Fished the inlet this morning thinking I was Speck fishing and caught some Taylor Blues.

Waded the sand bar with perfect conditions starting an hour before daylight at the top of the ebb with a light N/E breeze. The lights on the new bridge are a lot brighter than the old ones and put out a light line further away from the bridge so I just waded out a little further on the bar. 

Just before false dawn a school of Taylors swam by and were crushing the bait on the top of the water. I was already fishing a 1/2 oz. Mirrolure so I left it on and played with the baby Blues for 20 - 30 minutes.

Dawn came, the Blues went away so I tied on a lead head and grub tail continuing to try and find some Specks but no joy. I stayed until the sun cracked the horizon then gave up and went to work. 

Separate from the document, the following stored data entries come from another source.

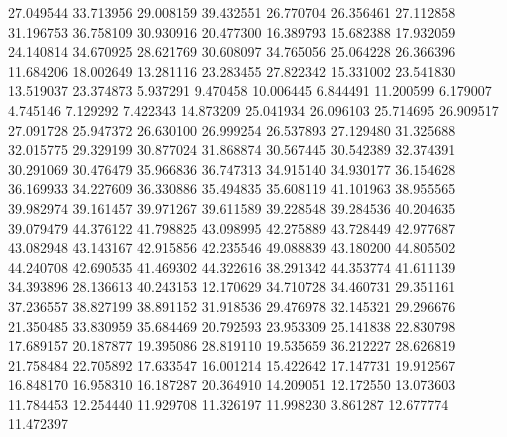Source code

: 27.049544
33.713956
29.008159
39.432551
26.770704
26.356461
27.112858
31.196753
36.758109
30.930916
20.477300
16.389793
15.682388
17.932059
24.140814
34.670925
28.621769
30.608097
34.765056
25.064228
26.366396
11.684206
18.002649
13.281116
23.283455
27.822342
15.331002
23.541830
13.519037
23.374873
5.937291
9.470458
10.006445
6.844491
11.200599
6.179007
4.745146
7.129292
7.422343
14.873209
25.041934
26.096103
25.714695
26.909517
27.091728
25.947372
26.630100
26.999254
26.537893
27.129480
31.325688
32.015775
29.329199
30.877024
31.868874
30.567445
30.542389
32.374391
30.291069
30.476479
35.966836
36.747313
34.915140
34.930177
36.154628
36.169933
34.227609
36.330886
35.494835
35.608119
41.101963
38.955565
39.982974
39.161457
39.971267
39.611589
39.228548
39.284536
40.204635
39.079479
44.376122
41.798825
43.098995
42.275889
43.728449
42.977687
43.082948
43.143167
42.915856
42.235546
49.088839
43.180200
44.805502
44.240708
42.690535
41.469302
44.322616
38.291342
44.353774
41.611139
34.393896
28.136613
40.243153
12.170629
34.710728
34.460731
29.351161
37.236557
38.827199
38.891152
31.918536
29.476978
32.145321
29.296676
21.350485
33.830959
35.684469
20.792593
23.953309
25.141838
22.830798
17.689157
20.187877
19.395086
28.819110
19.535659
36.212227
28.626819
21.758484
22.705892
17.633547
16.001214
15.422642
17.147731
19.912567
16.848170
16.958310
16.187287
20.364910
14.209051
12.172550
13.073603
11.784453
12.254440
11.929708
11.326197
11.998230
3.861287
12.677774
11.472397
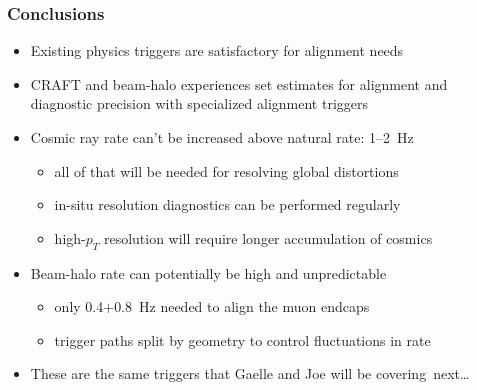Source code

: \documentclass[compress]{beamer}
\begin{document}

\begin{frame}
\frametitle{Conclusions}

\begin{itemize}\setlength{\itemsep}{0.25 cm}
\item Existing physics triggers are satisfactory for alignment needs
\item CRAFT and beam-halo experiences set estimates for alignment
  and diagnostic precision with specialized alignment triggers
\item Cosmic ray rate can't be increased above natural rate: 1--2~Hz
\begin{itemize}\setlength{\itemsep}{0.1 cm}
\item all of that will be needed for resolving global distortions
\item in-situ resolution diagnostics can be performed regularly
\item high-$p_T$ resolution will require longer accumulation of cosmics
\end{itemize}
\item Beam-halo rate can potentially be high and unpredictable
\begin{itemize}\setlength{\itemsep}{0.1 cm}
\item only 0.4$+$0.8~Hz needed to align the muon endcaps
\item trigger paths split by geometry to control fluctuations in rate
\end{itemize}
\item These are the same triggers that Gaelle and Joe will be \mbox{covering next\ldots\hspace{-1 cm}}
\end{itemize}

\label{numpages}
\end{frame}
\end{document}
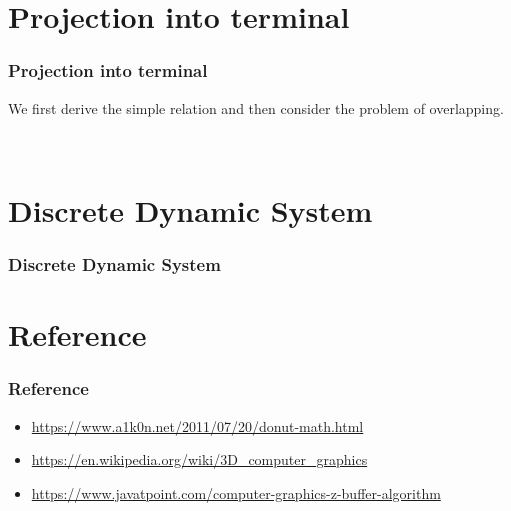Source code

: \documentclass[12pt, t]{beamer}
\newcommand{\nullspace}{~\\[15pt]}
\begin{document}

\section{Projection into terminal}
\begin{frame}
    \frametitle{Projection into terminal}

    We first derive the simple relation and then consider the problem of overlapping.

    \nullspace
    

\end{frame}


\section{Discrete Dynamic System}
\begin{frame}
    \frametitle{Discrete Dynamic System}

\end{frame}


\section{Reference}
\begin{frame}
    \frametitle{Reference}

    \small{
        \begin{itemize}
            \item \url{https://www.a1k0n.net/2011/07/20/donut-math.html}
            \item \url{https://en.wikipedia.org/wiki/3D_computer_graphics}
            \item \url{https://www.javatpoint.com/computer-graphics-z-buffer-algorithm}
        \end{itemize}
    }
    
\end{frame}
\end{document}
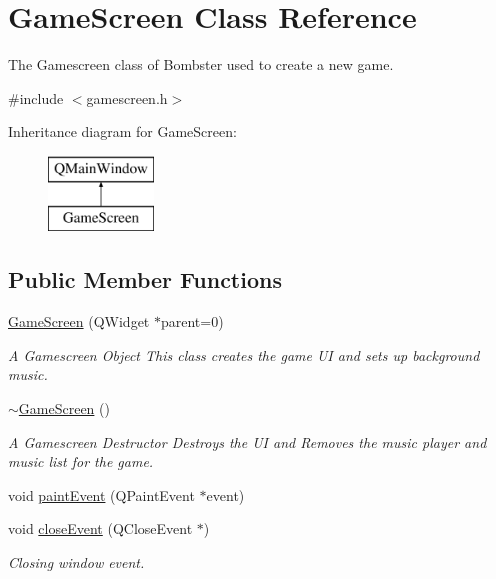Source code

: \hypertarget{class_game_screen}{\section{Game\-Screen Class Reference}
\label{class_game_screen}
}


The Gamescreen class of Bombster used to create a new game.  




{\ttfamily \#include $<$gamescreen.\-h$>$}

Inheritance diagram for Game\-Screen\-:\begin{figure}[H]
\begin{center}
\leavevmode
\includegraphics[height=2.000000cm]{class_game_screen}
\end{center}
\end{figure}
\subsection*{Public Member Functions}
\begin{DoxyCompactItemize}
\item 
\hyperlink{class_game_screen_a61ac084a564d45be53337cc364214a60}{Game\-Screen} (Q\-Widget $\ast$parent=0)
\begin{DoxyCompactList}\small\item\em A Gamescreen Object This class creates the game U\-I and sets up background music. \end{DoxyCompactList}\item 
\hyperlink{class_game_screen_a0d25dfce42d72954aab40dbccbf1a0b1}{$\sim$\-Game\-Screen} ()
\begin{DoxyCompactList}\small\item\em A Gamescreen Destructor Destroys the U\-I and Removes the music player and music list for the game. \end{DoxyCompactList}\item 
void \hyperlink{class_game_screen_ab954f12aa342e80cb55dd4e2b8d3afeb}{paint\-Event} (Q\-Paint\-Event $\ast$event)
\item 
void \hyperlink{class_game_screen_af2a5d4c707d0d0f47201eec498b77bd6}{close\-Event} (Q\-Close\-Event $\ast$)
\begin{DoxyCompactList}\small\item\em Closing window event. \end{DoxyCompactList}\end{DoxyCompactItemize}
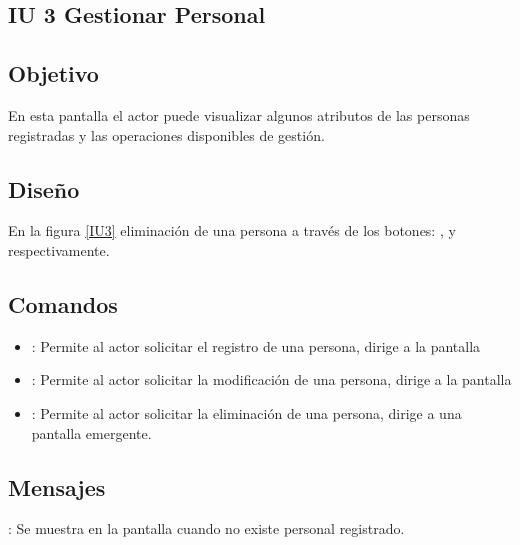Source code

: \subsection{IU 3 Gestionar Personal}

\subsection{Objetivo}
	En esta pantalla el actor puede visualizar algunos atributos de las personas registradas y las operaciones disponibles de gestión.
\subsection{Diseño}
	En la figura \ref{IU3} eliminación de una persona a través de los botones: , \editar y \eliminar respectivamente.

\label{IU3}
\subsection{Comandos}
\begin{itemize}
	\item {}: Permite al actor solicitar el registro de una persona, dirige a la pantalla 
	\item \editar [Modificar]: Permite al actor solicitar la modificación de una persona, dirige a la pantalla 
	\item \eliminar [Eliminar]: Permite al actor solicitar la eliminación de una persona, dirige a una pantalla emergente.
\end{itemize}

\subsection{Mensajes}

\begin{Citemize}
	\item {}: Se muestra en la pantalla  cuando no existe personal registrado.
\end{Citemize}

Didn't catch what I was looking for but a great morning on/in the water leaving with the smell of fresh fish on my hands and the added bonus of watching the sun rise surrounded by Gulls, Herons, Pelicans and Osprey.


----------



## Fish'n Phil (Nov 11, 2002)

Can’t get better than that!


----------



## BLACK ADDER (Nov 15, 2006)

10/10 in the rain for six hrs..two spot on west side


----------



## J-Hook (Aug 24, 2020)




----------



## J-Hook (Aug 24, 2020)

Got out yesterday before sunrise and high tide, surf was rough from the storm up north. Out there for a couple of hours and catch and released the speck and puppy. Yes I did keep the slot for dinner. Caught the slot on the 10’ rod long cast chunk bait, the puppy and speck on tandem rig short cast. Overall a good day good weather good bite even with the wind.


----------